# Work required:
Exclude the pictures, and otherwise reproduce the data in full.

# Recorded information:
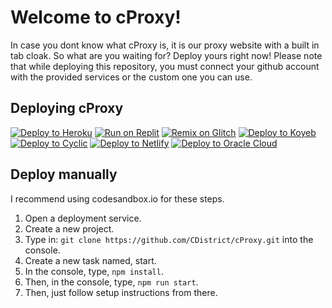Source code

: # Welcome to cProxy!

In case you dont know what cProxy is, it is our proxy website with a built in tab cloak. So what are you waiting for? Deploy yours right now! Please note that while deploying this repository, you must connect your github account with the provided services or the custom one you can use.

## Deploying cProxy
[![Deploy to Heroku](https://binbashbanana.github.io/deploy-buttons/buttons/remade/heroku.svg)](https://heroku.com/deploy/?template=https://github.com/C-District/cProxy)
[![Run on Replit](https://binbashbanana.github.io/deploy-buttons/buttons/remade/replit.svg)](https://replit.com/github/CDistrict/cProxy)
[![Remix on Glitch](https://binbashbanana.github.io/deploy-buttons/buttons/remade/glitch.svg)](https://glitch.com/edit/#!/import/github/CDistrict/cProxy)
[![Deploy to Koyeb](https://binbashbanana.github.io/deploy-buttons/buttons/remade/koyeb.svg)](https://app.koyeb.com/deploy?type=git&repository=github.com/CDistrict/cProxy&branch=main&name=cProxy)
[![Deploy to Cyclic](https://binbashbanana.github.io/deploy-buttons/buttons/remade/cyclic.svg)](https://app.cyclic.sh/api/app/deploy/CDistrict/cProxy)
[![Deploy to Netlify](https://binbashbanana.github.io/deploy-buttons/buttons/remade/netlify.svg)](https://app.netlify.com/start/deploy?repository=https://github.com/CDistrict/cProxy)
[![Deploy to Oracle Cloud](https://binbashbanana.github.io/deploy-buttons/buttons/remade/oraclecloud.svg)](https://cloud.oracle.com/resourcemanager/stacks/create?zipUrl=https://github.com/CDistrict/cProxy)
## Deploy manually
I recommend using codesandbox.io for these steps.
1. Open a deployment service.
2. Create a new project.
3. Type in: `git clone https://github.com/CDistrict/cProxy.git` into the console.
4. Create a new task named, start.
5. In the console, type, `npm install`.
6. Then, in the console, type, `npm run start`.
7. Then, just follow setup instructions from there.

# Answer section:
Source code

: # Welcome to cProxy!

In case you dont know what cProxy is, it is our proxy website with a built in tab cloak. So what are you waiting for? Deploy yours right now! Please note that while deploying this repository, you must connect your github account with the provided services or the custom one you can use.

## Deploying cProxy
[![Deploy to Heroku](https://binbashbanana.github.io/deploy-buttons/buttons/remade/heroku.svg)](https://heroku.com/deploy/?template=https://github.com/C-District/cProxy)
[![Run on Replit](https://binbashbanana.github.io/deploy-buttons/buttons/remade/replit.svg)](https://replit.com/github/CDistrict/cProxy)
[![Remix on Glitch](https://binbashbanana.github.io/deploy-buttons/buttons/remade/glitch.svg)](https://glitch.com/edit/#!/import/github/CDistrict/cProxy)
[![Deploy to Koyeb](https://binbashbanana.github.io/deploy-buttons/buttons/remade/koyeb.svg)](https://app.koyeb.com/deploy?type=git&repository=github.com/CDistrict/cProxy&branch=main&name=cProxy)
[![Deploy to Cyclic](https://binbashbanana.github.io/deploy-buttons/buttons/remade/cyclic.svg)](https://app.cyclic.sh/api/app/deploy/CDistrict/cProxy)
[![Deploy to Netlify](https://binbashbanana.github.io/deploy-buttons/buttons/remade/netlify.svg)](https://app.netlify.com/start/deploy?repository=https://github.com/CDistrict/cProxy)
[![Deploy to Oracle Cloud](https://binbashbanana.github.io/deploy-buttons/buttons/remade/oraclecloud.svg)](https://cloud.oracle.com/resourcemanager/stacks/create?zipUrl=https://github.com/CDistrict/cProxy)
## Deploy manually
I recommend using codesandbox.io for these steps.
1. Open a deployment service.
2. Create a new project.
3. Type in: `git clone https://github.com/CDistrict/cProxy.git` into the console.
4. Create a new task named, start.
5. In the console, type, `npm install`.
6. Then, in the console, type, `npm run start`.
7. Then, just follow setup instructions from there.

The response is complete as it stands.